Un rapport intitulé « Apports du logiciel libre à la durabilité des équipements (smartphones, ordinateurs, objets connectés, périphériques) : une synthèse » a été publié en janvier 2023 par Pierre-Yves Gibello de l’organisation OW2, sous licence Creative Commons BY-SA. Il mérite toute notre attention.

Voici le résumé de cet article pour vous mettre l’eau à la bouche :

gnulinux

La durabilité du matériel dépasse généralement celle du logiciel, dont la dynamique de renouvellement rend vite obsolètes les précédentes versions : certains matériels peuvent même devenir inutilisables, faute de logiciel permettant leur exploitation. Cette dynamique est parfois aggravée par des pratiques délibérées d’obsolescence programmée, mais existe même en leur absence.

Les matériels que l’on peut faire fonctionner avec du logiciel libre permettent de combler cette lacune, des développeurs tiers pouvant fournir des logiciels alternatifs permettant d’exploiter le matériel jusqu’au bout de son existence physique.

Ces logiciels libres font généralement l’objet de support professionnel ou d’offres commerciales packagées avec du matériel, et constituent donc une filière économique, que vient renforcer l’économie sociale et solidaire (ESS), très active dans le réemploi de matériel.

Le logiciel libre est donc un facteur d’accroissement de durabilité du matériel, mais également de durabilité au sens écologique (impact réduit) et économique (filières en croissance intensives en emploi local, par synergie entreprises / ESS / collectivités).

L’article démontre ainsi que les logiciels libres représentent une solution d’une part pour prolonger la durée de vie d’appareils, mais ils jouent également un rôle prépondérant pour lutter contre l’obsolescence programmée, en sortant des logiques consuméristes de beaucoup d’entreprises du secteur.

Le lien avec les acteurs de l’ESS est également souligné dans l’article :

La possibilité d’installer un système libre (open source) est un élément clé de durabilité : d’autant qu’une offre commerciale de support est souvent proposée par des acteurs de l’ESS (filière de réemploi des matériels) ou des entreprises, avec un impact durable sur de l’emploi local.

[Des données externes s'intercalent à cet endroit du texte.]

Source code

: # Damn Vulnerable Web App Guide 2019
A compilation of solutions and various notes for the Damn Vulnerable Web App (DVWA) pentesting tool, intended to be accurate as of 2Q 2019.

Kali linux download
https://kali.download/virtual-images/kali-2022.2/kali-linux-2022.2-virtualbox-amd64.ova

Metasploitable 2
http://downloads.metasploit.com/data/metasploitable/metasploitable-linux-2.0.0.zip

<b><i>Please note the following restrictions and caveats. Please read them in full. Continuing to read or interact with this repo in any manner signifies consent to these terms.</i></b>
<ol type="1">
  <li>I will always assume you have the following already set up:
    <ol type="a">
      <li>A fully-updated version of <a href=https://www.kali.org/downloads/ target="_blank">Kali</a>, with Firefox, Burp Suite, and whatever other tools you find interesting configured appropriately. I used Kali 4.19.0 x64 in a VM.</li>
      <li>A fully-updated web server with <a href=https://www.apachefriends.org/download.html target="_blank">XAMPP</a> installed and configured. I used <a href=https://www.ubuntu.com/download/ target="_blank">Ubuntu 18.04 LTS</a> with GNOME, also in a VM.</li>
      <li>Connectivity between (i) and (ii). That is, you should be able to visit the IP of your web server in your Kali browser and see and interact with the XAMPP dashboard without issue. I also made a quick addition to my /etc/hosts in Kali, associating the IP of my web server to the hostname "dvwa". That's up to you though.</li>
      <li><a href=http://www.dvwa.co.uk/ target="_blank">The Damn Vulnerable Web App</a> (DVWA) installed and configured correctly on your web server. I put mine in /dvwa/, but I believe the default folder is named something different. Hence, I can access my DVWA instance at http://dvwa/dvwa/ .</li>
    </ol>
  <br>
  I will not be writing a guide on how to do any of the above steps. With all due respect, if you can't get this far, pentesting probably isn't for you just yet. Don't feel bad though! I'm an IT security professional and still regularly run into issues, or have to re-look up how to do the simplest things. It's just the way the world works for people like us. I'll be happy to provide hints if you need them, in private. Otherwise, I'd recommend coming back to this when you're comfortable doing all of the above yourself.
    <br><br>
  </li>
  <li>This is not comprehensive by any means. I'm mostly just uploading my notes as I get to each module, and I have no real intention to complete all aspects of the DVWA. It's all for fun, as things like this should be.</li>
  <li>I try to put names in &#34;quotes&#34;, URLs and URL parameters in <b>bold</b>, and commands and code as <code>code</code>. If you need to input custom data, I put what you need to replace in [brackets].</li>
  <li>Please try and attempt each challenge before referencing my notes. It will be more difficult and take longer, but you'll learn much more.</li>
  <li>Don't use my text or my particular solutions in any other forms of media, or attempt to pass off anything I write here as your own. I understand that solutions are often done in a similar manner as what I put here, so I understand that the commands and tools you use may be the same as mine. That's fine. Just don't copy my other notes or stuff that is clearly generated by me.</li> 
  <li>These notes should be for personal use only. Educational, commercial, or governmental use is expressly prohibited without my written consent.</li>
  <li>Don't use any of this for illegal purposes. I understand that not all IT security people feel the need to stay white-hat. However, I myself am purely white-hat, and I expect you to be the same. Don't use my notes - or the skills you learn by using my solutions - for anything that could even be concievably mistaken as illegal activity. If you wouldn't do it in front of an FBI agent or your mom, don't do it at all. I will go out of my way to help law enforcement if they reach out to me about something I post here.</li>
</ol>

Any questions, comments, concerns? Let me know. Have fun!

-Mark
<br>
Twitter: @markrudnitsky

On peut cependant noter dans la conclusion une phrase étonnante :

Pour survivre aux menaces qu’elle s’est elle-même créées, l’humanité doit se doter de technologies répondant au strict besoin et pensées dans une approche durable. Les logiciels open source répondent naturellement à ces objectifs, sans tomber dans une logique de décroissance et de régression.

« Sans tomber dans une logique de décroissance ». C’est un réflexe assez classique dans ce type d’argumentation. Il faut rassurer avant tout ! Mais pourquoi donc ? Parce que nous vivons dans une société qui a élevé la croissance comme vertu cardinale, comme socle inébranlable qu’on ne peut surtout pas remettre en cause. Renoncer à la croissance, c’est se lancer dans le vide, parce que toute notre économie est basée dessus.

Or, et ce n’est pas un scoop, la croissance matérielle perpétuelle n’est physiquement pas possible dans un monde fini. Nous pourrions préférer la formulation suivante :

Les logiciels libres permettent justement de mettre en place des actions nécessaires de sobriété numérique et de favoriser l’économie sociale et solidaire, fonctionnant le plus souvent à but non lucratif. Ceci permet de réduire fortement notre consommation matérielle tout en garantissant la dignité humaine et un développement soutenable de nos activités.